Information provided =
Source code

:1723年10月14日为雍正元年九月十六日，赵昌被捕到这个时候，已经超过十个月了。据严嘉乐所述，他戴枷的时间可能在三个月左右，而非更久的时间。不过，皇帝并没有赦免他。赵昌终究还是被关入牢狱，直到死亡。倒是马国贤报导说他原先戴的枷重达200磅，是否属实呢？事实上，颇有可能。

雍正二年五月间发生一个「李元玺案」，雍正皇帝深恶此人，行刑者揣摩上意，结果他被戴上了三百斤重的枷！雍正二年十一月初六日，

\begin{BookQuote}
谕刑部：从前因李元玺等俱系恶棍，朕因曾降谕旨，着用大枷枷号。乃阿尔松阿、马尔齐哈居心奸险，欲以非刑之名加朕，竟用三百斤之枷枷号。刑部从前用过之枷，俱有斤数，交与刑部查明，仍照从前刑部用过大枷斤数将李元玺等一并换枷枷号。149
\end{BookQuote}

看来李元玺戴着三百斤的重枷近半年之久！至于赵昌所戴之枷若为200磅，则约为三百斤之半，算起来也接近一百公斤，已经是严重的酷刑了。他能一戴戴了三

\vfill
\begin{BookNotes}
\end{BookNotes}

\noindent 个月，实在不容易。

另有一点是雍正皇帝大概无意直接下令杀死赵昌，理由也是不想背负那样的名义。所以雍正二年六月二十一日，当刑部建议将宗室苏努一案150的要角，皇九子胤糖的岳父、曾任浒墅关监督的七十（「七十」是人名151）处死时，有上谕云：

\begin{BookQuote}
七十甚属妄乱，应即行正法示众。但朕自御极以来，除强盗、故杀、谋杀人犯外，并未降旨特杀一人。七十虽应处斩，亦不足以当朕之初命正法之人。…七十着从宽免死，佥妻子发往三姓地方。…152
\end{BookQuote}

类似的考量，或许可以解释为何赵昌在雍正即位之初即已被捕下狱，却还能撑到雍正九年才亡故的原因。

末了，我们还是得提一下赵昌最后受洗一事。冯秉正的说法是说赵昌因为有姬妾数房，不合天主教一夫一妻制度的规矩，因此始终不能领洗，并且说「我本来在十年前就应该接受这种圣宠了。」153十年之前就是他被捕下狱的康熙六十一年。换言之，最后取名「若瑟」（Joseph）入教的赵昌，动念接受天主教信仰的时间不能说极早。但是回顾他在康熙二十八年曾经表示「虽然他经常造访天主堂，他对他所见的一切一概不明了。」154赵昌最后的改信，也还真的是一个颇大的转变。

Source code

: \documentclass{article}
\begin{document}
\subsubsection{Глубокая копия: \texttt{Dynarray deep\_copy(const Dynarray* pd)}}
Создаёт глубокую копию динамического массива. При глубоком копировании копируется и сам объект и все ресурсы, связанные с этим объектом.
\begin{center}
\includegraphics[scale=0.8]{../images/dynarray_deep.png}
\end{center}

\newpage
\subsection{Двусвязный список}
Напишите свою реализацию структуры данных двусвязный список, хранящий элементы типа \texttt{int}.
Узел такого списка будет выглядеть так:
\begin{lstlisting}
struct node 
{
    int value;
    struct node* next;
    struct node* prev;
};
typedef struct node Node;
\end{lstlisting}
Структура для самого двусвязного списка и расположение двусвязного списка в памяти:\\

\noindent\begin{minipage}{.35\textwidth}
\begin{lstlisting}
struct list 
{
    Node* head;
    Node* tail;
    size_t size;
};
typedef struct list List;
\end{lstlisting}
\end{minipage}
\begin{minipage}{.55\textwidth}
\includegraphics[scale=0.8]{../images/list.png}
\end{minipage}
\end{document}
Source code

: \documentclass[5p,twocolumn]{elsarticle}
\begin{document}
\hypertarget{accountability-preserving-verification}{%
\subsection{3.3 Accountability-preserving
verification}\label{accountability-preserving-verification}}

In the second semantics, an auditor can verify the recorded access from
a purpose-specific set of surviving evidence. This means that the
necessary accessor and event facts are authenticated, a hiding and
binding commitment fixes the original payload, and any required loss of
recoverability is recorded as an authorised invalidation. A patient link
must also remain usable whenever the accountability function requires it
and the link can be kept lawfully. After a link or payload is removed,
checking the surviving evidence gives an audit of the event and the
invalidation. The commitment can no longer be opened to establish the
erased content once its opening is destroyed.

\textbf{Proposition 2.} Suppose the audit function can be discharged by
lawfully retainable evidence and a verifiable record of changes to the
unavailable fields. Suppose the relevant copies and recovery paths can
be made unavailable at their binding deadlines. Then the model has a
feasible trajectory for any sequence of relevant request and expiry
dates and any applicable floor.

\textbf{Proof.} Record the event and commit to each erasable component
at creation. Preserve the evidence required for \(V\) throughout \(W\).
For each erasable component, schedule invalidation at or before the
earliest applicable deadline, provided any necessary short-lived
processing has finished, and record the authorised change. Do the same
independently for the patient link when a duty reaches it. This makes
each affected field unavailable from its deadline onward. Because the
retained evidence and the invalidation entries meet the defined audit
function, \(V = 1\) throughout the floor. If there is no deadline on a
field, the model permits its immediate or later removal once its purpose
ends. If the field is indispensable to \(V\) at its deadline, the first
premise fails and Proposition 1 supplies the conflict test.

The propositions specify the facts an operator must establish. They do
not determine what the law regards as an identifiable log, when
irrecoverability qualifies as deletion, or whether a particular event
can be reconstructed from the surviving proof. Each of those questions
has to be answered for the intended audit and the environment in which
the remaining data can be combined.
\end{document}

Instructions for the task =
Output every line from the records, exactly as written.

Solution to the exercise =
Source code

:1723年10月14日为雍正元年九月十六日，赵昌被捕到这个时候，已经超过十个月了。据严嘉乐所述，他戴枷的时间可能在三个月左右，而非更久的时间。不过，皇帝并没有赦免他。赵昌终究还是被关入牢狱，直到死亡。倒是马国贤报导说他原先戴的枷重达200磅，是否属实呢？事实上，颇有可能。

雍正二年五月间发生一个「李元玺案」，雍正皇帝深恶此人，行刑者揣摩上意，结果他被戴上了三百斤重的枷！雍正二年十一月初六日，

\begin{BookQuote}
谕刑部：从前因李元玺等俱系恶棍，朕因曾降谕旨，着用大枷枷号。乃阿尔松阿、马尔齐哈居心奸险，欲以非刑之名加朕，竟用三百斤之枷枷号。刑部从前用过之枷，俱有斤数，交与刑部查明，仍照从前刑部用过大枷斤数将李元玺等一并换枷枷号。149
\end{BookQuote}

看来李元玺戴着三百斤的重枷近半年之久！至于赵昌所戴之枷若为200磅，则约为三百斤之半，算起来也接近一百公斤，已经是严重的酷刑了。他能一戴戴了三

\vfill
\begin{BookNotes}
\end{BookNotes}

\noindent 个月，实在不容易。

另有一点是雍正皇帝大概无意直接下令杀死赵昌，理由也是不想背负那样的名义。所以雍正二年六月二十一日，当刑部建议将宗室苏努一案150的要角，皇九子胤糖的岳父、曾任浒墅关监督的七十（「七十」是人名151）处死时，有上谕云：

\begin{BookQuote}
七十甚属妄乱，应即行正法示众。但朕自御极以来，除强盗、故杀、谋杀人犯外，并未降旨特杀一人。七十虽应处斩，亦不足以当朕之初命正法之人。…七十着从宽免死，佥妻子发往三姓地方。…152
\end{BookQuote}

类似的考量，或许可以解释为何赵昌在雍正即位之初即已被捕下狱，却还能撑到雍正九年才亡故的原因。

末了，我们还是得提一下赵昌最后受洗一事。冯秉正的说法是说赵昌因为有姬妾数房，不合天主教一夫一妻制度的规矩，因此始终不能领洗，并且说「我本来在十年前就应该接受这种圣宠了。」153十年之前就是他被捕下狱的康熙六十一年。换言之，最后取名「若瑟」（Joseph）入教的赵昌，动念接受天主教信仰的时间不能说极早。但是回顾他在康熙二十八年曾经表示「虽然他经常造访天主堂，他对他所见的一切一概不明了。」154赵昌最后的改信，也还真的是一个颇大的转变。

Source code

: \documentclass{article}
\begin{document}
\subsubsection{Глубокая копия: \texttt{Dynarray deep\_copy(const Dynarray* pd)}}
Создаёт глубокую копию динамического массива. При глубоком копировании копируется и сам объект и все ресурсы, связанные с этим объектом.
\begin{center}
\includegraphics[scale=0.8]{../images/dynarray_deep.png}
\end{center}

\newpage
\subsection{Двусвязный список}
Напишите свою реализацию структуры данных двусвязный список, хранящий элементы типа \texttt{int}.
Узел такого списка будет выглядеть так:
\begin{lstlisting}
struct node 
{
    int value;
    struct node* next;
    struct node* prev;
};
typedef struct node Node;
\end{lstlisting}
Структура для самого двусвязного списка и расположение двусвязного списка в памяти:\\

\noindent\begin{minipage}{.35\textwidth}
\begin{lstlisting}
struct list 
{
    Node* head;
    Node* tail;
    size_t size;
};
typedef struct list List;
\end{lstlisting}
\end{minipage}
\begin{minipage}{.55\textwidth}
\includegraphics[scale=0.8]{../images/list.png}
\end{minipage}
\end{document}
Source code

: \documentclass[5p,twocolumn]{elsarticle}
\begin{document}
\hypertarget{accountability-preserving-verification}{%
\subsection{3.3 Accountability-preserving
verification}\label{accountability-preserving-verification}}

In the second semantics, an auditor can verify the recorded access from
a purpose-specific set of surviving evidence. This means that the
necessary accessor and event facts are authenticated, a hiding and
binding commitment fixes the original payload, and any required loss of
recoverability is recorded as an authorised invalidation. A patient link
must also remain usable whenever the accountability function requires it
and the link can be kept lawfully. After a link or payload is removed,
checking the surviving evidence gives an audit of the event and the
invalidation. The commitment can no longer be opened to establish the
erased content once its opening is destroyed.

\textbf{Proposition 2.} Suppose the audit function can be discharged by
lawfully retainable evidence and a verifiable record of changes to the
unavailable fields. Suppose the relevant copies and recovery paths can
be made unavailable at their binding deadlines. Then the model has a
feasible trajectory for any sequence of relevant request and expiry
dates and any applicable floor.

\textbf{Proof.} Record the event and commit to each erasable component
at creation. Preserve the evidence required for \(V\) throughout \(W\).
For each erasable component, schedule invalidation at or before the
earliest applicable deadline, provided any necessary short-lived
processing has finished, and record the authorised change. Do the same
independently for the patient link when a duty reaches it. This makes
each affected field unavailable from its deadline onward. Because the
retained evidence and the invalidation entries meet the defined audit
function, \(V = 1\) throughout the floor. If there is no deadline on a
field, the model permits its immediate or later removal once its purpose
ends. If the field is indispensable to \(V\) at its deadline, the first
premise fails and Proposition 1 supplies the conflict test.

The propositions specify the facts an operator must establish. They do
not determine what the law regards as an identifiable log, when
irrecoverability qualifies as deletion, or whether a particular event
can be reconstructed from the surviving proof. Each of those questions
has to be answered for the intended audit and the environment in which
the remaining data can be combined.
\end{document}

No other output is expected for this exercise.